Locate, in the data below, the line that contains "## **2. Developers and Experts**" and the line that contains "- **Application Performance:**"; reproduce exactly those two lines and every line between them, nothing more.

§ TASK DATA:

───

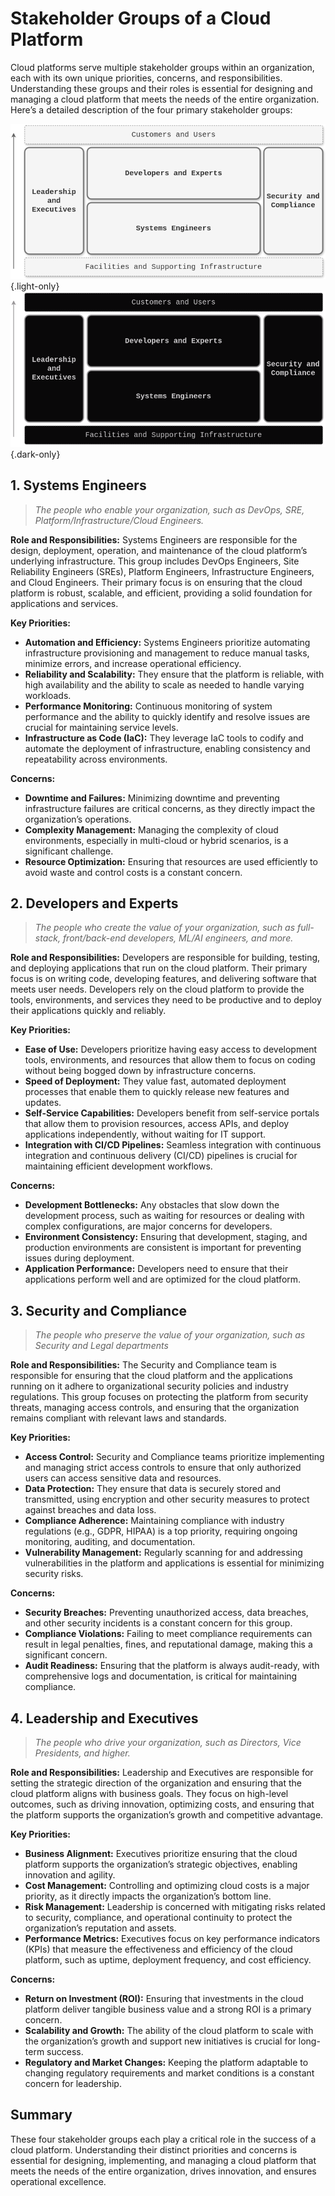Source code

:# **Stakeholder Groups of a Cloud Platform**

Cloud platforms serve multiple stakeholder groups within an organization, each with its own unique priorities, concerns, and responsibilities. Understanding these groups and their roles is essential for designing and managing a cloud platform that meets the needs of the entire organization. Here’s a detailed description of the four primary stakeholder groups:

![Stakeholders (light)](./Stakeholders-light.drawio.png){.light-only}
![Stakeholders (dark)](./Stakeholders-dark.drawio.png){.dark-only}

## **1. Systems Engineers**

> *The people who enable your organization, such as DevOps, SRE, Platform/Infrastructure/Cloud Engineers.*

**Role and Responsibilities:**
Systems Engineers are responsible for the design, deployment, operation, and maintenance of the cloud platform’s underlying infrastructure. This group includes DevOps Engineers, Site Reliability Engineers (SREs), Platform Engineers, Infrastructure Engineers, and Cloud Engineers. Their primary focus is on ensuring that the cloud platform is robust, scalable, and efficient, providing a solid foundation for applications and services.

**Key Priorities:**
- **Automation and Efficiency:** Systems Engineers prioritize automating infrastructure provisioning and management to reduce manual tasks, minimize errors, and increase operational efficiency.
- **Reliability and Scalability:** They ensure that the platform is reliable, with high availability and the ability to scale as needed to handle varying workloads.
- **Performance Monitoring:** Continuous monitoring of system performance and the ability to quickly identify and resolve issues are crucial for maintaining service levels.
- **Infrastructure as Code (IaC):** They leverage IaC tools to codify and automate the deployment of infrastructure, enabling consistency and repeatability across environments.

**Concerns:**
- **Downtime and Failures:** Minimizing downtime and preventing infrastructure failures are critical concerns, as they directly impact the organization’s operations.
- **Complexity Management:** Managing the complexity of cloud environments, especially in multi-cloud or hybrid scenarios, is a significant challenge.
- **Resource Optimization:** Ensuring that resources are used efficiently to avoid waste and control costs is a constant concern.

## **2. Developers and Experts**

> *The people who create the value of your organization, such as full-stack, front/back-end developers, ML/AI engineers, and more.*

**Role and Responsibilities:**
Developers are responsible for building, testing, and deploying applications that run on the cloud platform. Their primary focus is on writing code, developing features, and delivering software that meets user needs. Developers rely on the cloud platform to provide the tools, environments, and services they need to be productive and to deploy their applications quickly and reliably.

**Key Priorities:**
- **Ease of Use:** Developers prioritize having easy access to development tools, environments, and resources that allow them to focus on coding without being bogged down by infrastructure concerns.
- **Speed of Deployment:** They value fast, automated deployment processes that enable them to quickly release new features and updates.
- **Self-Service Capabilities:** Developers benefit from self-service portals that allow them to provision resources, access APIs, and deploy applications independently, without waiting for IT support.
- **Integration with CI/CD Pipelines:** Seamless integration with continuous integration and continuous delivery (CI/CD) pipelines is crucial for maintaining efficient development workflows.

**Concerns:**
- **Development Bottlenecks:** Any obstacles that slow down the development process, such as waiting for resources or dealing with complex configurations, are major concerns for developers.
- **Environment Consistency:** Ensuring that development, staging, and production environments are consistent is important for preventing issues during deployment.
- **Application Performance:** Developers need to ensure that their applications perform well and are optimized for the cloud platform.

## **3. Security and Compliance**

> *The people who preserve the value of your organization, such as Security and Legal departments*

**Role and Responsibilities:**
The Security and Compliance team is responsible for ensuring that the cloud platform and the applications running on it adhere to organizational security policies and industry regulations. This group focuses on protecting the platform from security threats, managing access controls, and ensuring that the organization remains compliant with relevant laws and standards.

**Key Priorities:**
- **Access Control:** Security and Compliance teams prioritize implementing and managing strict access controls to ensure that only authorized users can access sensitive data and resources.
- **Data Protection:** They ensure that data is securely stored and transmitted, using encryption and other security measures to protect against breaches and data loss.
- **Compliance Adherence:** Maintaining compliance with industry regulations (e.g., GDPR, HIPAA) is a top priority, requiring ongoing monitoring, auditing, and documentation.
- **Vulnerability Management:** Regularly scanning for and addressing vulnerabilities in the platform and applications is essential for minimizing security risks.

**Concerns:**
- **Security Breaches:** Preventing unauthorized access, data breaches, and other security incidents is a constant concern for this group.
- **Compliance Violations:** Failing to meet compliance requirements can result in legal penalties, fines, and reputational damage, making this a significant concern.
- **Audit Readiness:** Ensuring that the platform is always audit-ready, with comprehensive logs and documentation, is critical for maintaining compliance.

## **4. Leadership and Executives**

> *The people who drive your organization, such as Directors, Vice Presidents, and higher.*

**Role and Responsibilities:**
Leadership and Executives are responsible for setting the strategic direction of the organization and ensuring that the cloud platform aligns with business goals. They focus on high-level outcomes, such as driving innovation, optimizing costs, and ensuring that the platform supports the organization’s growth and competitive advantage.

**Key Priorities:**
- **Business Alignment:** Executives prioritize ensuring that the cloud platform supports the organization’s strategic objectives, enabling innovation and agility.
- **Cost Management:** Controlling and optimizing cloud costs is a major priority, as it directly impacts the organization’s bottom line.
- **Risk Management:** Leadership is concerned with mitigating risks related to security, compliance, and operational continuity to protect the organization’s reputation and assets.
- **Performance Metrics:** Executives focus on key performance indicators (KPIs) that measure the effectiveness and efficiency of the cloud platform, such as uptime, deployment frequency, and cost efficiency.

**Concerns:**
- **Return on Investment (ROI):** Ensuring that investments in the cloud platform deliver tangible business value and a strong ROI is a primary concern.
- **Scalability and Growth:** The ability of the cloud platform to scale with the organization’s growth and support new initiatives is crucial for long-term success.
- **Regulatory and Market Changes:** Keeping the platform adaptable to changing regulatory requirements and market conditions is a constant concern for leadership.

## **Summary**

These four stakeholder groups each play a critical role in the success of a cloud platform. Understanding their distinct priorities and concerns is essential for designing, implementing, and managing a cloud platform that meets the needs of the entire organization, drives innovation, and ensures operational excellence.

───

§ REPLY:
## **2. Developers and Experts**

> *The people who create the value of your organization, such as full-stack, front/back-end developers, ML/AI engineers, and more.*

**Role and Responsibilities:**
Developers are responsible for building, testing, and deploying applications that run on the cloud platform. Their primary focus is on writing code, developing features, and delivering software that meets user needs. Developers rely on the cloud platform to provide the tools, environments, and services they need to be productive and to deploy their applications quickly and reliably.

**Key Priorities:**
- **Ease of Use:** Developers prioritize having easy access to development tools, environments, and resources that allow them to focus on coding without being bogged down by infrastructure concerns.
- **Speed of Deployment:** They value fast, automated deployment processes that enable them to quickly release new features and updates.
- **Self-Service Capabilities:** Developers benefit from self-service portals that allow them to provision resources, access APIs, and deploy applications independently, without waiting for IT support.
- **Integration with CI/CD Pipelines:** Seamless integration with continuous integration and continuous delivery (CI/CD) pipelines is crucial for maintaining efficient development workflows.

**Concerns:**
- **Development Bottlenecks:** Any obstacles that slow down the development process, such as waiting for resources or dealing with complex configurations, are major concerns for developers.
- **Environment Consistency:** Ensuring that development, staging, and production environments are consistent is important for preventing issues during deployment.
- **Application Performance:** Developers need to ensure that their applications perform well and are optimized for the cloud platform.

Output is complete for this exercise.